Saved data entries:
####################

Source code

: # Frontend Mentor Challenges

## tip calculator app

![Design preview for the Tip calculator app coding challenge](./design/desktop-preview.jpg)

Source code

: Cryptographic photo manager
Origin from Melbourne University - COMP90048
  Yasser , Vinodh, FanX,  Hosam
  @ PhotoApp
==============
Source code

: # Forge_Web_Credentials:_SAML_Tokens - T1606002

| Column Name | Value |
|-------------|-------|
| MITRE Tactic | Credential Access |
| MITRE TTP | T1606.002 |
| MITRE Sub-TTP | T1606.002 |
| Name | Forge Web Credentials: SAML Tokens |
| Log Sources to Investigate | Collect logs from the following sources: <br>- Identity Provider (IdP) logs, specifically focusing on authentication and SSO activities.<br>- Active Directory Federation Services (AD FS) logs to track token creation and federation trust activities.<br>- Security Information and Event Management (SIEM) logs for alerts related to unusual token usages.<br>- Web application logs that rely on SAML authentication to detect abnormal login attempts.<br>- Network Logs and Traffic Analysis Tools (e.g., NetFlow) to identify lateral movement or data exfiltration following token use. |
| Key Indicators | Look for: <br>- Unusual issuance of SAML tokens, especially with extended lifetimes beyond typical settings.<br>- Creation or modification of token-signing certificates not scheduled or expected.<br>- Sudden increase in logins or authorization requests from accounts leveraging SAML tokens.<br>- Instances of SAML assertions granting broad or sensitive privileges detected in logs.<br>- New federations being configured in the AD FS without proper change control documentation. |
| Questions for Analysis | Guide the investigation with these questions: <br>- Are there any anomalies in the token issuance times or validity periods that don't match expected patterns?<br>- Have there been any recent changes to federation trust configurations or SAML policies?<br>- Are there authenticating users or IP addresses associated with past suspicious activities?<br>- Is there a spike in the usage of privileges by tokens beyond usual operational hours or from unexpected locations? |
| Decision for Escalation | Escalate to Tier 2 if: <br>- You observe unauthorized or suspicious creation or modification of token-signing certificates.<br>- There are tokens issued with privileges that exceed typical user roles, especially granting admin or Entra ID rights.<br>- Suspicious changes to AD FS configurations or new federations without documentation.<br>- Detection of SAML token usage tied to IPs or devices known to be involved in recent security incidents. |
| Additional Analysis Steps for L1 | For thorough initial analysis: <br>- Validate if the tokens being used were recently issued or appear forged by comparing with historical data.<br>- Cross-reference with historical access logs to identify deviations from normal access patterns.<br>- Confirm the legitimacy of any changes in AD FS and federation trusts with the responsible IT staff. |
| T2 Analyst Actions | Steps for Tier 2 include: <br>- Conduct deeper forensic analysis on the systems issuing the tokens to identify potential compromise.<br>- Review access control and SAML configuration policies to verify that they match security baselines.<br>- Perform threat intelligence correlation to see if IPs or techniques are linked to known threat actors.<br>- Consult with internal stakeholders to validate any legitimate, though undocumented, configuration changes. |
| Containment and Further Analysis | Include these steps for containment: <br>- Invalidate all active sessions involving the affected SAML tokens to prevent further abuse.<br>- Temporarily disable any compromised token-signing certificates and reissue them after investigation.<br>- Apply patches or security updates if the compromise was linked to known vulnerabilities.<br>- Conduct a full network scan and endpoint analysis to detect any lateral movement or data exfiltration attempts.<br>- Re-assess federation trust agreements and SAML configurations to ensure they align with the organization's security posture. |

####################

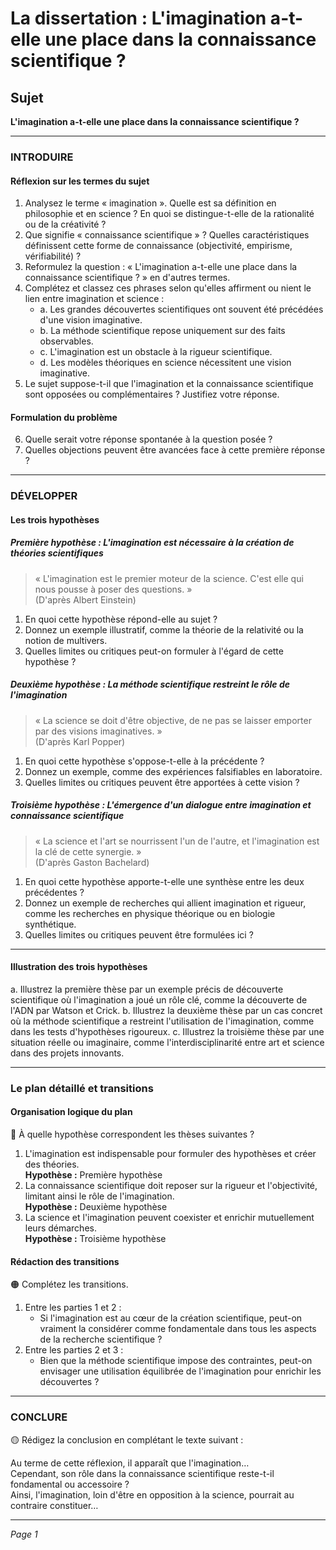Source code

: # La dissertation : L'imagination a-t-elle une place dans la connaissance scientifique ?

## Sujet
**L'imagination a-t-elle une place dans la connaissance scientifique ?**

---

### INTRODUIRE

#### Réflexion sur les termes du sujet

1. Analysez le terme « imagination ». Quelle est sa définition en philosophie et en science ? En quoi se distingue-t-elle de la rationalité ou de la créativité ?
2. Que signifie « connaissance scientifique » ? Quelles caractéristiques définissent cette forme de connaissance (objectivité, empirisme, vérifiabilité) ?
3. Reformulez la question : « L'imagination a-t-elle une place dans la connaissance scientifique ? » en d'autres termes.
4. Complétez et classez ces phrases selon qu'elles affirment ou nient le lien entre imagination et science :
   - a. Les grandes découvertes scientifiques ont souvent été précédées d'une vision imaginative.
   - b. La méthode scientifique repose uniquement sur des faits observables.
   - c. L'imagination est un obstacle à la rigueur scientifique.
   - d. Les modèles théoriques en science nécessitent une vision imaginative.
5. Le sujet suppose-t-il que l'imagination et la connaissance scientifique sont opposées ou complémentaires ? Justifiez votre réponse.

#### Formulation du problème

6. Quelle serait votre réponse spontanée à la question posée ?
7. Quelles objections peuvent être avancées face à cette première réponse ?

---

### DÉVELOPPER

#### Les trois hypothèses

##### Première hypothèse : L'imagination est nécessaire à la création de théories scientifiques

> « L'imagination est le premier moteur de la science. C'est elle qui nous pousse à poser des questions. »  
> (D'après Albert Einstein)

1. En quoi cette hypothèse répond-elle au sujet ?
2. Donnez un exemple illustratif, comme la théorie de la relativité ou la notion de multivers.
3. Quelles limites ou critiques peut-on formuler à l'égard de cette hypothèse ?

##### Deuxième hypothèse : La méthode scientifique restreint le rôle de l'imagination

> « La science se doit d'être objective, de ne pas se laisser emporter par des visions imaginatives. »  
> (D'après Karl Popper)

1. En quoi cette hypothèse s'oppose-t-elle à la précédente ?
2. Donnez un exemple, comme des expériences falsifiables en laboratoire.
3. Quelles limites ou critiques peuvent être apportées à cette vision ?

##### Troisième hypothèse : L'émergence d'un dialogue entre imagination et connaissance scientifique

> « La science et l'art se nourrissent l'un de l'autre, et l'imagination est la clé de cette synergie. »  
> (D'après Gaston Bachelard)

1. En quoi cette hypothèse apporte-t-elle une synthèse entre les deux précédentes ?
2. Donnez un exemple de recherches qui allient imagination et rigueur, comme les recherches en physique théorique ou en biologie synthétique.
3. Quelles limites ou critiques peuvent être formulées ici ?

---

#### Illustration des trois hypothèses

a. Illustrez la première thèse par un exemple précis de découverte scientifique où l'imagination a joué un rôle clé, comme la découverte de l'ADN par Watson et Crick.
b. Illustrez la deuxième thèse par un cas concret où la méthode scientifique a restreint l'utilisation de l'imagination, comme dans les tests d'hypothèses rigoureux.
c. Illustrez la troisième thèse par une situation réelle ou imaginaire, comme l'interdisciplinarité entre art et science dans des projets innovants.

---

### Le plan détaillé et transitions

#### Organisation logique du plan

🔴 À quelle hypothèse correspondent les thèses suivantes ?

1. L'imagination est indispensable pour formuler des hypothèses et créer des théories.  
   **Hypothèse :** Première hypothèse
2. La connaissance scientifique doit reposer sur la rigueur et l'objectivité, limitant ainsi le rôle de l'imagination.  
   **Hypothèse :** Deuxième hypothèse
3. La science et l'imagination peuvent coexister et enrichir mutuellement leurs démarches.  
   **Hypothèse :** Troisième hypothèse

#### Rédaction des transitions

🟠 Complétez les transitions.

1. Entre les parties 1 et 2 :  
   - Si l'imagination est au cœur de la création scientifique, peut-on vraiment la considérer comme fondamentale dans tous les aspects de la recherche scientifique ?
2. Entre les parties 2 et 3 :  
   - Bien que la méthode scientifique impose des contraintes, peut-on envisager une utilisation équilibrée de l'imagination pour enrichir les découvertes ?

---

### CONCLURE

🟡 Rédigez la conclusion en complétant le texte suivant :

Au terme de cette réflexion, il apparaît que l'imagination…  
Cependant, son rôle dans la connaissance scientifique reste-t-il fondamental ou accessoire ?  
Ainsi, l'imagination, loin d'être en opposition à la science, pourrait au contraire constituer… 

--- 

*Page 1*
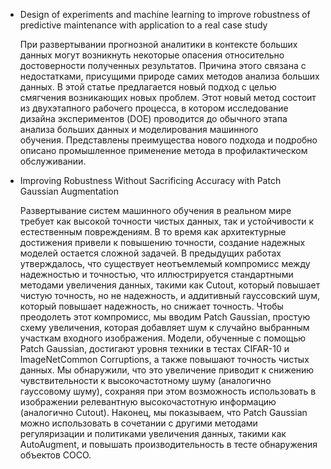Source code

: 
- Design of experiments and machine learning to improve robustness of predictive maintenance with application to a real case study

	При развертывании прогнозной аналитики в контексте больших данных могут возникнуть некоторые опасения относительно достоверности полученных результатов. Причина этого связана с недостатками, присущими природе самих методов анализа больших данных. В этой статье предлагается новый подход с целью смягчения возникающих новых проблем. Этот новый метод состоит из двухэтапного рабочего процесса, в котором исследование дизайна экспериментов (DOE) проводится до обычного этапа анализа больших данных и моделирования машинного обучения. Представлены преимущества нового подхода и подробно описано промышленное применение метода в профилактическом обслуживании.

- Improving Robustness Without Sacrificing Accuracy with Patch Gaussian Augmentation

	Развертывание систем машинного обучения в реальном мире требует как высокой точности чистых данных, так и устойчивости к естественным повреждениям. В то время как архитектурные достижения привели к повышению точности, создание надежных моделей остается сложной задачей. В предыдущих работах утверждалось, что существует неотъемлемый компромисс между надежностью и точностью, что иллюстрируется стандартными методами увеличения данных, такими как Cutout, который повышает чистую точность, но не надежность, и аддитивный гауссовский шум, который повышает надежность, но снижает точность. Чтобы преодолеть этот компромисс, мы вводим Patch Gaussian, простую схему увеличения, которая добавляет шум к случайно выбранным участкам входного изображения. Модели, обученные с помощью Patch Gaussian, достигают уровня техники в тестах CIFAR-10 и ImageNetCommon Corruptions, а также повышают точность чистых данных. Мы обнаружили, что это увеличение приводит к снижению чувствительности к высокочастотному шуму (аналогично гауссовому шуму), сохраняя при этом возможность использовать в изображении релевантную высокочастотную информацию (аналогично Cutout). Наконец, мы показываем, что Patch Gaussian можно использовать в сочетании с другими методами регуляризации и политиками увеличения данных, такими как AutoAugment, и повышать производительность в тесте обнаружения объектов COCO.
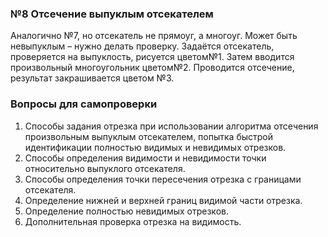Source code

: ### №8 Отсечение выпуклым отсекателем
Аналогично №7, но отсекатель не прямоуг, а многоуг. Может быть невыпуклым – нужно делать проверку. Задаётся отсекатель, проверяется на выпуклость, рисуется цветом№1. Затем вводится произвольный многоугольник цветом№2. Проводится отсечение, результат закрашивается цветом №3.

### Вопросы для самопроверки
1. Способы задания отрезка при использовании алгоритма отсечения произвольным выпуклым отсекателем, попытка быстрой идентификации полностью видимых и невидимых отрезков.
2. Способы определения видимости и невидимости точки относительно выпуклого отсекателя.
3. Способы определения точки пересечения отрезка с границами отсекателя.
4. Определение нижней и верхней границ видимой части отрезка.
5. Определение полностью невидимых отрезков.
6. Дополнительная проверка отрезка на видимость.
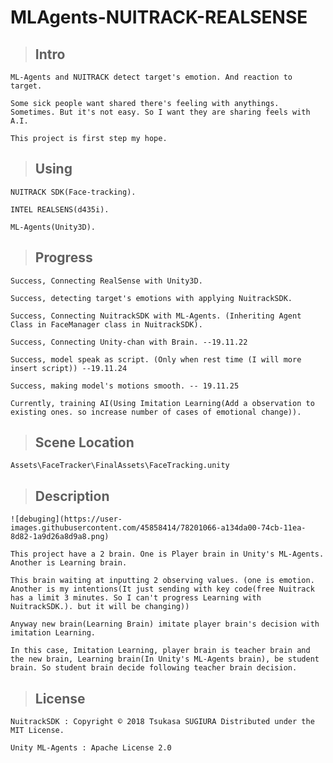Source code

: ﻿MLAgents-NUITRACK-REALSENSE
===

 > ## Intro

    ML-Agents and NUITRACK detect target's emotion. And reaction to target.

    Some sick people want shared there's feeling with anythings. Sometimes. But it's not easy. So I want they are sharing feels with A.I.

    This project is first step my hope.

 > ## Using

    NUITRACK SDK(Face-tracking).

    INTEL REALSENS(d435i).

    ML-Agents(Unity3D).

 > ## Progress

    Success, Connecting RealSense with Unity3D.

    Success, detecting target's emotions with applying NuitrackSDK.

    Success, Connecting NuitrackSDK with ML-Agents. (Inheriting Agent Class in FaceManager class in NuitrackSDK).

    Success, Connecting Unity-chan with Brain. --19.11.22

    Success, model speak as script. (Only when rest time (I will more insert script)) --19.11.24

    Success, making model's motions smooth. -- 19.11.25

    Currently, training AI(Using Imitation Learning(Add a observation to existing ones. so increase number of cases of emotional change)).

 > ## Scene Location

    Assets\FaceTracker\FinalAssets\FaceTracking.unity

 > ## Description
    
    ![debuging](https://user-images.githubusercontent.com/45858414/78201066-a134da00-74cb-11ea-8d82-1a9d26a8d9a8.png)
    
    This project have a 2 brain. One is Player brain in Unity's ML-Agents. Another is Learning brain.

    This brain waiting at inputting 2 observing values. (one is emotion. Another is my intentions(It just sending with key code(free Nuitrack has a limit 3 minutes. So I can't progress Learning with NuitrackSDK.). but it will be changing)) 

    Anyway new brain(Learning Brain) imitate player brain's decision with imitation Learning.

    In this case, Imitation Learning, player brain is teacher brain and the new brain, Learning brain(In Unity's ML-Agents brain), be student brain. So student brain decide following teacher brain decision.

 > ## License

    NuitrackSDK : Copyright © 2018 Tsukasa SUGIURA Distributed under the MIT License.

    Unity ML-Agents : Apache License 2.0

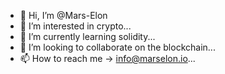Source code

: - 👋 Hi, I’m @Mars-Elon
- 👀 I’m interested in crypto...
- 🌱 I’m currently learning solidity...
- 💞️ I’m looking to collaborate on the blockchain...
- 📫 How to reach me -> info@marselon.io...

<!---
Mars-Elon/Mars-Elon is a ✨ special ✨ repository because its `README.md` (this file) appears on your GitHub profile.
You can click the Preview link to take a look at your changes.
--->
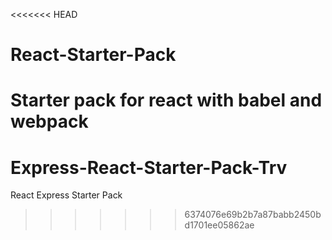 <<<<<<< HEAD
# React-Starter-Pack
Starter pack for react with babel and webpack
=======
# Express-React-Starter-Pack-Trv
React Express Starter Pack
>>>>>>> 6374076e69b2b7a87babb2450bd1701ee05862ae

####################

### Work task
Write out the lines above from the one with "#### Rédaction des transitions" through the one with "- Design of", ends included, exactly; no picture goes in.

### Finished exercise
#### Rédaction des transitions

🟠 Complétez les transitions.

1. Entre les parties 1 et 2 :  
   - Si l'imagination est au cœur de la création scientifique, peut-on vraiment la considérer comme fondamentale dans tous les aspects de la recherche scientifique ?
2. Entre les parties 2 et 3 :  
   - Bien que la méthode scientifique impose des contraintes, peut-on envisager une utilisation équilibrée de l'imagination pour enrichir les découvertes ?

---

### CONCLURE

🟡 Rédigez la conclusion en complétant le texte suivant :

Au terme de cette réflexion, il apparaît que l'imagination…  
Cependant, son rôle dans la connaissance scientifique reste-t-il fondamental ou accessoire ?  
Ainsi, l'imagination, loin d'être en opposition à la science, pourrait au contraire constituer… 

--- 

*Page 1*
Source code

: 
- Design of experiments and machine learning to improve robustness of predictive maintenance with application to a real case study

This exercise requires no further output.